= About this task =
Pick out every line of the entries below where "echo" occurs, and copy those lines.

START Material provided

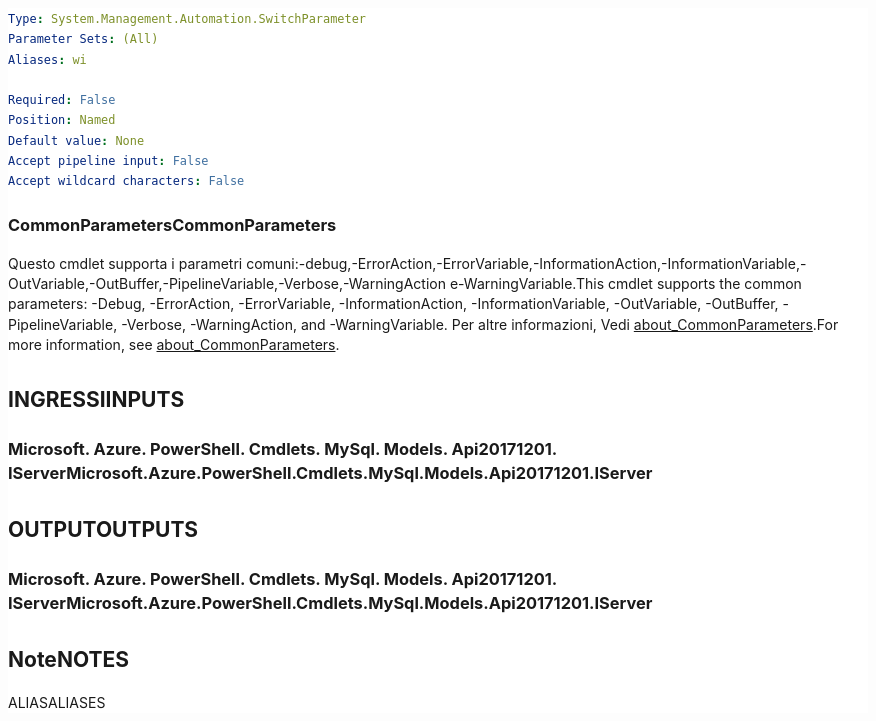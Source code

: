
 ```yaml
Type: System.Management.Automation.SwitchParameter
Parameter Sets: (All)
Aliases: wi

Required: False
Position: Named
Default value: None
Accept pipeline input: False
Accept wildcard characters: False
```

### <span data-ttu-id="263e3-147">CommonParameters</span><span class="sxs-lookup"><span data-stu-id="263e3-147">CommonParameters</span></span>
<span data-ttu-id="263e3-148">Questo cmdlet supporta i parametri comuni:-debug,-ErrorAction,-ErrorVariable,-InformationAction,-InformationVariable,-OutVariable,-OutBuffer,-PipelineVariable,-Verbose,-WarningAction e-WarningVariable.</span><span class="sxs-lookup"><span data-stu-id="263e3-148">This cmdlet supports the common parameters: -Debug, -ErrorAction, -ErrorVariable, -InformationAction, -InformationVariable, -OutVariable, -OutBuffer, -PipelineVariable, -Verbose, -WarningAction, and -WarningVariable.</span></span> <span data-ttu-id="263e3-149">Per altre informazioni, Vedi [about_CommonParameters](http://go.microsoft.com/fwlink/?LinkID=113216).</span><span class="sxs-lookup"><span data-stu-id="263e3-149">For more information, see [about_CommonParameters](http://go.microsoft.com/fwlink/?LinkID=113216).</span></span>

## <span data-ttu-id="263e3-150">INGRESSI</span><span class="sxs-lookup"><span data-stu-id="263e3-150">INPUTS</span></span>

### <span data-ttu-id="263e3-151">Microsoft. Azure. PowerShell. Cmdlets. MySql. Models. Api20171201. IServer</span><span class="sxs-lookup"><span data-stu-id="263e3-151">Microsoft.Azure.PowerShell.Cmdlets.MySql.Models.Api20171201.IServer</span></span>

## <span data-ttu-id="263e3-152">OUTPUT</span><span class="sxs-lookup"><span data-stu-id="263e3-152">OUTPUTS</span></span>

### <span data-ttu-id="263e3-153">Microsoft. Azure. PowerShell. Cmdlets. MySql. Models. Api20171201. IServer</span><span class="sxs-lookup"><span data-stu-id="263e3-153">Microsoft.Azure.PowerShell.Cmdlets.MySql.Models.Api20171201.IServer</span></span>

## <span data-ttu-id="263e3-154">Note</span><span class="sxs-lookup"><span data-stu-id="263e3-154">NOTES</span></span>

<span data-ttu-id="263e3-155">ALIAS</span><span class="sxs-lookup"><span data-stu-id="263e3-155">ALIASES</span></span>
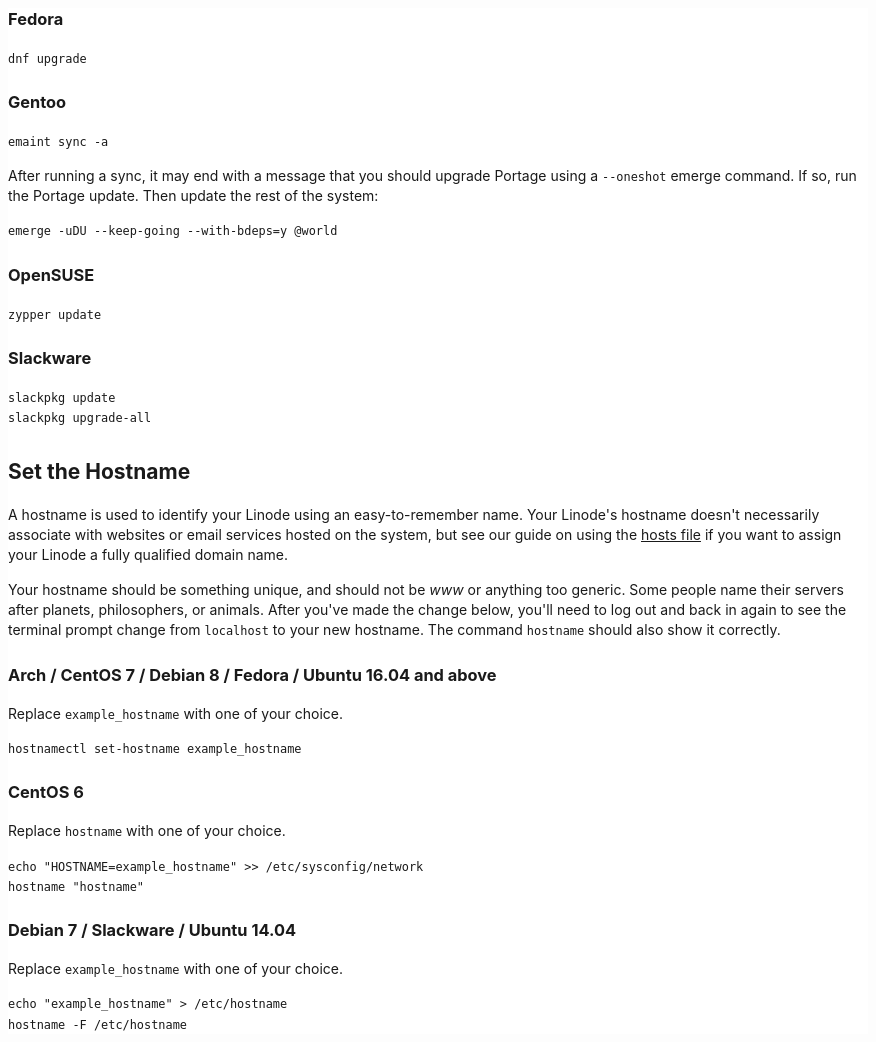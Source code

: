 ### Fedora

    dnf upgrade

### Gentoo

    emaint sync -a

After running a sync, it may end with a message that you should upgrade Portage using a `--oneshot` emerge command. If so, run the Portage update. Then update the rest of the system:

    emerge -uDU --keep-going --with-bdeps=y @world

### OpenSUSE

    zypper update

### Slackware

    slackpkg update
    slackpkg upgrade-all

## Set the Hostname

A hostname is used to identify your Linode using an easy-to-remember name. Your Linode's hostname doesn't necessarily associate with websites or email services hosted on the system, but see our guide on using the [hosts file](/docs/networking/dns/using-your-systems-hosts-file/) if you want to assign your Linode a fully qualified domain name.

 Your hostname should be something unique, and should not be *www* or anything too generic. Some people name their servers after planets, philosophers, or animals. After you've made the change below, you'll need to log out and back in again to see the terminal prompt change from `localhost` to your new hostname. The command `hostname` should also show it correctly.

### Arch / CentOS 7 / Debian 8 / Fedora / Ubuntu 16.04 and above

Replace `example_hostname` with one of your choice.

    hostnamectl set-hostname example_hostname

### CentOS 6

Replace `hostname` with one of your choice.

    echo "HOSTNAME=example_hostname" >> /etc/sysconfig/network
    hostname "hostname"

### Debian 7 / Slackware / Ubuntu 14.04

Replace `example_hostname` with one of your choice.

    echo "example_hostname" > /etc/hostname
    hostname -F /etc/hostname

END Material provided

= Finished exercise =
    echo "HOSTNAME=example_hostname" >> /etc/sysconfig/network
    echo "example_hostname" > /etc/hostname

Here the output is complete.